BEGIN MATERIAL FOR THIS TASK

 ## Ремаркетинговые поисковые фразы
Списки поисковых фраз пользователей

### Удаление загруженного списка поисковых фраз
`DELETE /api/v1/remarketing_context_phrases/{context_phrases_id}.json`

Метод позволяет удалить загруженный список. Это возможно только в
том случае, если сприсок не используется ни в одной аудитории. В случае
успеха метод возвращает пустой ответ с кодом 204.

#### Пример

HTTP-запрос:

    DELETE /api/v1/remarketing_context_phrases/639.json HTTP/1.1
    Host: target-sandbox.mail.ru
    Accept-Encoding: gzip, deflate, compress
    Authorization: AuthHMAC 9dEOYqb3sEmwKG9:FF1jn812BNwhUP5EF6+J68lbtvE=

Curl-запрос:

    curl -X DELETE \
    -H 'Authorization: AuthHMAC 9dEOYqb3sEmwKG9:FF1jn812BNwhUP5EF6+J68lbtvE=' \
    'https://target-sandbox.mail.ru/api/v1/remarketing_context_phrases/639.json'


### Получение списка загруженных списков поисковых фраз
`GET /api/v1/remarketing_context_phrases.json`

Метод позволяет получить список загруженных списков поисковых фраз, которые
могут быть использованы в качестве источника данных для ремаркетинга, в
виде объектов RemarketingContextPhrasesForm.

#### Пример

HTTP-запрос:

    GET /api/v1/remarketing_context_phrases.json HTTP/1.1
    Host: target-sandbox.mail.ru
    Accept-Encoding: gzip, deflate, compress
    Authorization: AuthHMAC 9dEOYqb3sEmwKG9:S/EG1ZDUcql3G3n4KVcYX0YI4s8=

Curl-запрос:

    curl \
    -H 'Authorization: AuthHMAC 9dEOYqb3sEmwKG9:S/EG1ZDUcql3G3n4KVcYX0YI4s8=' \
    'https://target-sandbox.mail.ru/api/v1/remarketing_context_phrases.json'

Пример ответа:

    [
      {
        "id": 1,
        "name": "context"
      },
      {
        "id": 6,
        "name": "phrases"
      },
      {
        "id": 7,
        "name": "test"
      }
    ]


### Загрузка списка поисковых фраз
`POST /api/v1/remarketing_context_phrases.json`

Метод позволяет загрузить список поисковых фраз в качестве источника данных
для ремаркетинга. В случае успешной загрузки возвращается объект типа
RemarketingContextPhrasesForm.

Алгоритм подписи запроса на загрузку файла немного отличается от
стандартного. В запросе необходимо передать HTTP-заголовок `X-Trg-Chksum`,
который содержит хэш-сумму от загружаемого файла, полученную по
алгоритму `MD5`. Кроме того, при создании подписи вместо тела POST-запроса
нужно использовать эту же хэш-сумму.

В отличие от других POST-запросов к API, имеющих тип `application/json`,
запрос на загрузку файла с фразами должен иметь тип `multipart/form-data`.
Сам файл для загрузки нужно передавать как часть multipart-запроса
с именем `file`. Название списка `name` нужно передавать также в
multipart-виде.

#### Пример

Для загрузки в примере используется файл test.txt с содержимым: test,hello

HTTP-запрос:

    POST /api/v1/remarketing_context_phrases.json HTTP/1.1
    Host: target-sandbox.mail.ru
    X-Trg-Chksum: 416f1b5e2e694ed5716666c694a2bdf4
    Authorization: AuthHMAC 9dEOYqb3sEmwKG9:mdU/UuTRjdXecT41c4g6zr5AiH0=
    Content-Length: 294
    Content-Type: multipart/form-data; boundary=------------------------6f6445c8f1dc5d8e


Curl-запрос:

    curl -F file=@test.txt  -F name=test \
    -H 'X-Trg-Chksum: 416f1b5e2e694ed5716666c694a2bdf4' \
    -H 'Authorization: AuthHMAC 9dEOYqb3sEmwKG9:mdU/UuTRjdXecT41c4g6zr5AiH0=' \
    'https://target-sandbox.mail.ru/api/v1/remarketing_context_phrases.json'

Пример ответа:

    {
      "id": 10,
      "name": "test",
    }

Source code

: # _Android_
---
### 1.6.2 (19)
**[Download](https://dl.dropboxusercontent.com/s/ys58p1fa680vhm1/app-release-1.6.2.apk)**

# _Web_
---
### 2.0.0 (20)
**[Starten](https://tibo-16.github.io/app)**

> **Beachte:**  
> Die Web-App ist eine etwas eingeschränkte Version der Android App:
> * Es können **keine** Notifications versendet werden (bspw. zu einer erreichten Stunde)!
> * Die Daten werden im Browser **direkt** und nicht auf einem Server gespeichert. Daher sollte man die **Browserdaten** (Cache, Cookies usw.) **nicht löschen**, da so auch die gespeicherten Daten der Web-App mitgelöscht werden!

END MATERIAL FOR THIS TASK

• _TASK GOAL_
Repeat the records above exactly.

• _ANSWER TO THIS EXERCISE_
 ## Ремаркетинговые поисковые фразы
Списки поисковых фраз пользователей

### Удаление загруженного списка поисковых фраз
`DELETE /api/v1/remarketing_context_phrases/{context_phrases_id}.json`

Метод позволяет удалить загруженный список. Это возможно только в
том случае, если сприсок не используется ни в одной аудитории. В случае
успеха метод возвращает пустой ответ с кодом 204.

#### Пример

HTTP-запрос:

    DELETE /api/v1/remarketing_context_phrases/639.json HTTP/1.1
    Host: target-sandbox.mail.ru
    Accept-Encoding: gzip, deflate, compress
    Authorization: AuthHMAC 9dEOYqb3sEmwKG9:FF1jn812BNwhUP5EF6+J68lbtvE=

Curl-запрос:

    curl -X DELETE \
    -H 'Authorization: AuthHMAC 9dEOYqb3sEmwKG9:FF1jn812BNwhUP5EF6+J68lbtvE=' \
    'https://target-sandbox.mail.ru/api/v1/remarketing_context_phrases/639.json'


### Получение списка загруженных списков поисковых фраз
`GET /api/v1/remarketing_context_phrases.json`

Метод позволяет получить список загруженных списков поисковых фраз, которые
могут быть использованы в качестве источника данных для ремаркетинга, в
виде объектов RemarketingContextPhrasesForm.

#### Пример

HTTP-запрос:

    GET /api/v1/remarketing_context_phrases.json HTTP/1.1
    Host: target-sandbox.mail.ru
    Accept-Encoding: gzip, deflate, compress
    Authorization: AuthHMAC 9dEOYqb3sEmwKG9:S/EG1ZDUcql3G3n4KVcYX0YI4s8=

Curl-запрос:

    curl \
    -H 'Authorization: AuthHMAC 9dEOYqb3sEmwKG9:S/EG1ZDUcql3G3n4KVcYX0YI4s8=' \
    'https://target-sandbox.mail.ru/api/v1/remarketing_context_phrases.json'

Пример ответа:

    [
      {
        "id": 1,
        "name": "context"
      },
      {
        "id": 6,
        "name": "phrases"
      },
      {
        "id": 7,
        "name": "test"
      }
    ]


### Загрузка списка поисковых фраз
`POST /api/v1/remarketing_context_phrases.json`

Метод позволяет загрузить список поисковых фраз в качестве источника данных
для ремаркетинга. В случае успешной загрузки возвращается объект типа
RemarketingContextPhrasesForm.

Алгоритм подписи запроса на загрузку файла немного отличается от
стандартного. В запросе необходимо передать HTTP-заголовок `X-Trg-Chksum`,
который содержит хэш-сумму от загружаемого файла, полученную по
алгоритму `MD5`. Кроме того, при создании подписи вместо тела POST-запроса
нужно использовать эту же хэш-сумму.

В отличие от других POST-запросов к API, имеющих тип `application/json`,
запрос на загрузку файла с фразами должен иметь тип `multipart/form-data`.
Сам файл для загрузки нужно передавать как часть multipart-запроса
с именем `file`. Название списка `name` нужно передавать также в
multipart-виде.

#### Пример

Для загрузки в примере используется файл test.txt с содержимым: test,hello

HTTP-запрос:

    POST /api/v1/remarketing_context_phrases.json HTTP/1.1
    Host: target-sandbox.mail.ru
    X-Trg-Chksum: 416f1b5e2e694ed5716666c694a2bdf4
    Authorization: AuthHMAC 9dEOYqb3sEmwKG9:mdU/UuTRjdXecT41c4g6zr5AiH0=
    Content-Length: 294
    Content-Type: multipart/form-data; boundary=------------------------6f6445c8f1dc5d8e


Curl-запрос:

    curl -F file=@test.txt  -F name=test \
    -H 'X-Trg-Chksum: 416f1b5e2e694ed5716666c694a2bdf4' \
    -H 'Authorization: AuthHMAC 9dEOYqb3sEmwKG9:mdU/UuTRjdXecT41c4g6zr5AiH0=' \
    'https://target-sandbox.mail.ru/api/v1/remarketing_context_phrases.json'

Пример ответа:

    {
      "id": 10,
      "name": "test",
    }

Source code

: # _Android_
---
### 1.6.2 (19)
**[Download](https://dl.dropboxusercontent.com/s/ys58p1fa680vhm1/app-release-1.6.2.apk)**

# _Web_
---
### 2.0.0 (20)
**[Starten](https://tibo-16.github.io/app)**

> **Beachte:**  
> Die Web-App ist eine etwas eingeschränkte Version der Android App:
> * Es können **keine** Notifications versendet werden (bspw. zu einer erreichten Stunde)!
> * Die Daten werden im Browser **direkt** und nicht auf einem Server gespeichert. Daher sollte man die **Browserdaten** (Cache, Cookies usw.) **nicht löschen**, da so auch die gespeicherten Daten der Web-App mitgelöscht werden!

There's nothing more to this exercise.